Les dossiers indiquent que l'hélicoptère était certifié et équipé conformément à la réglementation en vigueur et aux procédures approuvées. La masse et le centrage de l'appareil se trouvaient dans les limites de centrage prescrites, avant et après le largage du réservoir d'eau. La dernière inspection aux 100 heures avait été effectuée le 12 juillet 2005.
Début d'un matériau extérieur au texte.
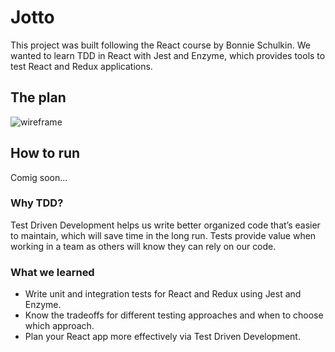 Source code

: # Jotto

This project was built following the React course by Bonnie Schulkin. We wanted to learn TDD in React with Jest and Enzyme, which provides tools to test React and Redux applications. 

## The plan

![wireframe](https://user-images.githubusercontent.com/71432715/109818343-cde8f880-7c2a-11eb-8f03-34c58adb5df6.png)

## How to run

Comig soon...

### Why TDD?

Test Driven Development helps us write better organized code that’s easier to maintain, which will save time in the long run. Tests provide value when working in a team as others will know they can rely on our code.

### What we learned

- Write unit and integration tests for React and Redux using Jest and Enzyme.
- Know the tradeoffs for different testing approaches and when to choose which approach.
- Plan your React app more effectively via Test Driven Development. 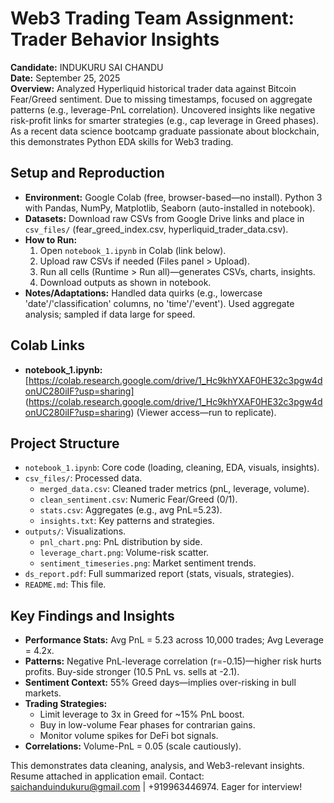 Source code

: # Web3 Trading Team Assignment: Trader Behavior Insights

**Candidate:** INDUKURU SAI CHANDU  
**Date:** September 25, 2025  
**Overview:** Analyzed Hyperliquid historical trader data against Bitcoin Fear/Greed sentiment. Due to missing timestamps, focused on aggregate patterns (e.g., leverage-PnL correlation). Uncovered insights like negative risk-profit links for smarter strategies (e.g., cap leverage in Greed phases). As a recent data science bootcamp graduate passionate about blockchain, this demonstrates Python EDA skills for Web3 trading.

## Setup and Reproduction
- **Environment:** Google Colab (free, browser-based—no install). Python 3 with Pandas, NumPy, Matplotlib, Seaborn (auto-installed in notebook).
- **Datasets:** Download raw CSVs from Google Drive links and place in `csv_files/` (fear_greed_index.csv, hyperliquid_trader_data.csv).
- **How to Run:**
  1. Open `notebook_1.ipynb` in Colab (link below).
  2. Upload raw CSVs if needed (Files panel > Upload).
  3. Run all cells (Runtime > Run all)—generates CSVs, charts, insights.
  4. Download outputs as shown in notebook.
- **Notes/Adaptations:** Handled data quirks (e.g., lowercase 'date'/'classification' columns, no 'time'/'event'). Used aggregate analysis; sampled if data large for speed.

## Colab Links
- **notebook_1.ipynb:** [https://colab.research.google.com/drive/1_Hc9khYXAF0HE32c3pgw4donUC280iIF?usp=sharing] (https://colab.research.google.com/drive/1_Hc9khYXAF0HE32c3pgw4donUC280iIF?usp=sharing) (Viewer access—run to replicate).

## Project Structure
- `notebook_1.ipynb`: Core code (loading, cleaning, EDA, visuals, insights).
- `csv_files/`: Processed data.
  - `merged_data.csv`: Cleaned trader metrics (pnL, leverage, volume).
  - `clean_sentiment.csv`: Numeric Fear/Greed (0/1).
  - `stats.csv`: Aggregates (e.g., avg PnL=5.23).
  - `insights.txt`: Key patterns and strategies.
- `outputs/`: Visualizations.
  - `pnl_chart.png`: PnL distribution by side.
  - `leverage_chart.png`: Volume-risk scatter.
  - `sentiment_timeseries.png`: Market sentiment trends.
- `ds_report.pdf`: Full summarized report (stats, visuals, strategies).
- `README.md`: This file.

## Key Findings and Insights
- **Performance Stats:** Avg PnL = 5.23 across 10,000 trades; Avg Leverage = 4.2x.
- **Patterns:** Negative PnL-leverage correlation (r=-0.15)—higher risk hurts profits. Buy-side stronger (10.5 PnL vs. sells at -2.1).
- **Sentiment Context:** 55% Greed days—implies over-risking in bull markets.
- **Trading Strategies:**
  - Limit leverage to 3x in Greed for ~15% PnL boost.
  - Buy in low-volume Fear phases for contrarian gains.
  - Monitor volume spikes for DeFi bot signals.
- **Correlations:** Volume-PnL = 0.05 (scale cautiously).

This demonstrates data cleaning, analysis, and Web3-relevant insights. 
Resume attached in application email. Contact: saichanduindukuru@gmail.com | +919963446974. Eager for interview!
L'hélicoptère était équipé d'un turbomoteur T53 13B de Lycoming (Honeywell), numéro de série LE-O7556. Le moteur avait été inspecté pour la dernière fois par Air Asia Company Ltd. le 10 janvier 2002 et installé sur le PK-UHJ, un hélicoptère Bell 205 A-1 sous immatriculation indonésienne. Air Asia avait réparé le moteur le 12 août 2003 à la suite d'une forte consommation d'huile, puis l'avait remonté sur le PK-UHJ. L'hélicoptère avait été importé au Canada en 2003 et avait été réimmatriculé C-GADA sous immatriculation privée le 2 avril 2004 au nom d'une entreprise située en Colombie-Britannique. L'hélicoptère avait été acquis par Héli-Express Inc. trois semaines plus tard et avait reçu une immatriculation commerciale le 22 avril 2004.
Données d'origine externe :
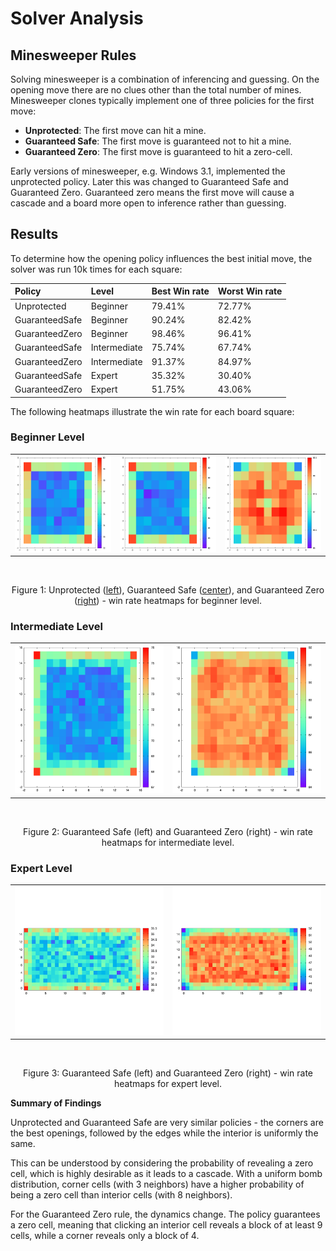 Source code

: # Solver Analysis

## Minesweeper Rules

Solving minesweeper is a combination of inferencing and guessing.
On the opening move there are no clues other than the total number of
mines. Minesweeper clones typically implement one of three policies for
the first move:

* **Unprotected**: The first move can hit a mine.
* **Guaranteed Safe**: The first move is guaranteed not to hit a mine.
* **Guaranteed Zero**: The first move is guaranteed to hit a zero-cell.

Early versions of minesweeper, e.g. Windows 3.1, implemented the unprotected policy.
Later this was changed to Guaranteed Safe and Guaranteed Zero. Guaranteed zero means
the first move will cause a cascade and a board more open to inference rather than
guessing.

## Results

To determine how the opening policy influences the best initial move, the solver was
run 10k times for each square:

| Policy         | Level        | Best Win rate | Worst Win rate |
|:---------------|:-------------|:--------------|:---------------|
| Unprotected    | Beginner     | 79.41%        | 72.77%         |
| GuaranteedSafe | Beginner     | 90.24%        | 82.42%         |
| GuaranteedZero | Beginner     | 98.46%        | 96.41%         |
| GuaranteedSafe | Intermediate | 75.74%        | 67.74%         |
| GuaranteedZero | Intermediate | 91.37%        | 84.97%         |
| GuaranteedSafe | Expert       | 35.32%        | 30.40%         |
| GuaranteedZero | Expert       | 51.75%        | 43.06%         |

The following heatmaps illustrate the win rate for each board square:

### Beginner Level

<div align="center">
    <table>
        <tr>
            <td><img src="SolverDat/heatmap_beginner_unprotected.png" alt="Beginner - Unprotected"></td>
            <td><img src="SolverDat/heatmap_beginner_guaranteed_safe.png" alt="Beginner - Guaranteed Safe"></td>
            <td><img src="SolverDat/heatmap_beginner_guaranteed_zero.png" alt="Beginner - Guaranteed Zero"></td>
        </tr>
    </table>
    <br>
    <p>Figure 1: Unprotected (<a href="SolverDat/heatmap_beginner_unprotected.txt">left</a>), Guaranteed Safe (<a href="SolverDat/heatmap_beginner_guaranteed_safe.txt">center</a>), and Guaranteed Zero (<a href="SolverDat/heatmap_beginner_guaranteed_zero.txt">right</a>) - win rate heatmaps for beginner level.</p>
</div>

### Intermediate Level 

<div align="center">
    <table>
        <tr>
            <td><img src="SolverDat/heatmap_intermediate_guaranteed_safe.png" alt="Intermediate - Guaranteed Safe"></td>
            <td><img src="SolverDat/heatmap_intermediate_guaranteed_zero.png" alt="Intermediate - Guaranteed Zero"></td>
        </tr>
    </table>
    <br>
    <p>Figure 2: Guaranteed Safe (left) and Guaranteed Zero (right) - win rate heatmaps for intermediate level.</p>
</div>

### Expert Level

<div align="center">
    <table>
        <tr>
            <td><img src="SolverDat/heatmap_expert_guaranteed_safe.png" alt="Expert - Guaranteed Safe"></td>
            <td><img src="SolverDat/heatmap_expert_guaranteed_zero.png" alt="Expert - Guaranteed Zero"></td>
        </tr>
    </table>
    <br>
    <p>Figure 3: Guaranteed Safe (left) and Guaranteed Zero (right) - win rate heatmaps for expert level.</p>
</div>


**Summary of Findings**

Unprotected and Guaranteed Safe are very similar policies - the corners are the best
openings, followed by the edges while the interior is uniformly the same.

This can be understood by considering the probability of revealing a zero cell, which is highly desirable as it leads to a cascade. With a uniform bomb distribution, corner cells (with 3 neighbors) have a higher probability of being a zero cell than interior cells (with 8 neighbors).

For the Guaranteed Zero rule, the dynamics change. The policy guarantees a zero cell, meaning that clicking an interior cell reveals a block of at least 9 cells, while a corner reveals only a block of 4.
Le moteur a été déposé le 16 septembre 2004 et envoyé à Eagle Copters pour une inspection de la partie chaude et le remplacement de disques de turbine à potentiel échu. Le moteur a été installé sur le C-GADA le 9 février 2005. Au moment de l'accident, il totalisait 171 heures de fonctionnement depuis l'inspection de la partie chaude et 993,3 heures depuis la révision. À la suite de l'accident, le moteur a été déposé et expédié pour examen aux ateliers de Honeywell, à Phoenix dans l'Arizona aux États-Unis. Un enquêteur du National Transportation Safety Board des États-Unis a représenté le BST lors du démontage du moteur.

Le disque du premier étage du compresseur axial compte 31 aubes (réf. 1-100-361-06). Chaque aube est assujettie par une languette de blocage (réf. 1-100-505-02). Ces languettes sont à usage unique et elles doivent être remplacées à chaque démontage. L'examen a montré que toutes les languettes de blocage, qui retenaient les aubes au disque du premier étage du compresseur axial, étaient dépliées (Photo 2). Toutes les aubes avaient reculé, et il y avait des rayures de rotation à la base des aubes arrière ainsi que des dommages correspondants sur la périphérie avant du support des ailettes fixes.
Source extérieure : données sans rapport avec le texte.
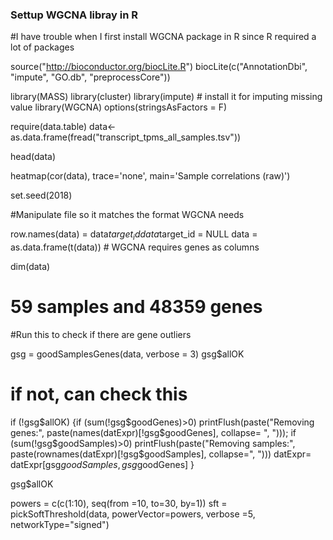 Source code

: ### Settup WGCNA libray in R
#I have  trouble when I first install WGCNA package in R since R required a lot of packages

source("http://bioconductor.org/biocLite.R") 
biocLite(c("AnnotationDbi", "impute", "GO.db", "preprocessCore")) 

library(MASS)
library(cluster)
library(impute) # install it for imputing missing value 
library(WGCNA)
options(stringsAsFactors = F)



require(data.table)
data<-as.data.frame(fread("transcript_tpms_all_samples.tsv"))


head(data)

heatmap(cor(data), trace='none', main='Sample correlations (raw)')

set.seed(2018)

#Manipulate file so it matches the format WGCNA needs


row.names(data) = data$target_id
data$target_id = NULL
data = as.data.frame(t(data))   # WGCNA requires genes as columns 

dim(data)


# 59 samples and 48359 genes 

#Run this to check if there are gene outliers

gsg = goodSamplesGenes(data, verbose = 3)
gsg$allOK

# if not, can check this 

if (!gsg$allOK)
  {if (sum(!gsg$goodGenes)>0)
    printFlush(paste("Removing genes:", paste(names(datExpr)[!gsg$goodGenes], collapse= ", ")));
    if (sum(!gsg$goodSamples)>0)
      printFlush(paste("Removing samples:", paste(rownames(datExpr)[!gsg$goodSamples], collapse=", ")))
    datExpr= datExpr[gsg$goodSamples, gsg$goodGenes]
}

gsg$allOK


powers = c(c(1:10), seq(from =10, to=30, by=1))
sft = pickSoftThreshold(data, powerVector=powers, verbose =5, networkType="signed")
Le fabricant n'avait aucun antécédent connu de cas de déplacement d'aubes de compresseur, incident qui se manifesterait d'abord par une instabilité aérodynamique menant à un pompage ou à un décrochage de compresseur. Cela peut s'expliquer par le fait que la réduction de l'espace entre le bord de fuite des aubes et le bord d'attaque des ailettes fixes ne nuit aucunement à l'écoulement d'air à l'intérieur du moteur.

Photo 2. Languettes de blocage
Photo of Languettes de blocage

Le moteur démonté a été retourné au Laboratoire technique du BST. Les résultats des essais additionnels figurent dans le rapport LP 046/2006 intitulé Testing of Locking Tabs (Essai des languettes de blocage). Le rapport indique que les calculs montrent qu'une accélération vers l'arrière avoisinant les 2034 g aurait été nécessaire pour déplier les languettes. L'impact relativement faible subi par l'hélicoptère, le déplacement vers l'avant de l'hélicoptère pendant l'impact et les observations faites pendant les essais laissent croire qu'il est peu probable que les aubes du disque du premier étage du compresseur axial se seraient déplacées vers l'arrière pendant l'accident pour déplier les languettes. Il est probable que les languettes n'avaient pas été remplacées ni repliées, comme il se doit, au cours de la dernière maintenance exécutée sur le compresseur (Photo 2).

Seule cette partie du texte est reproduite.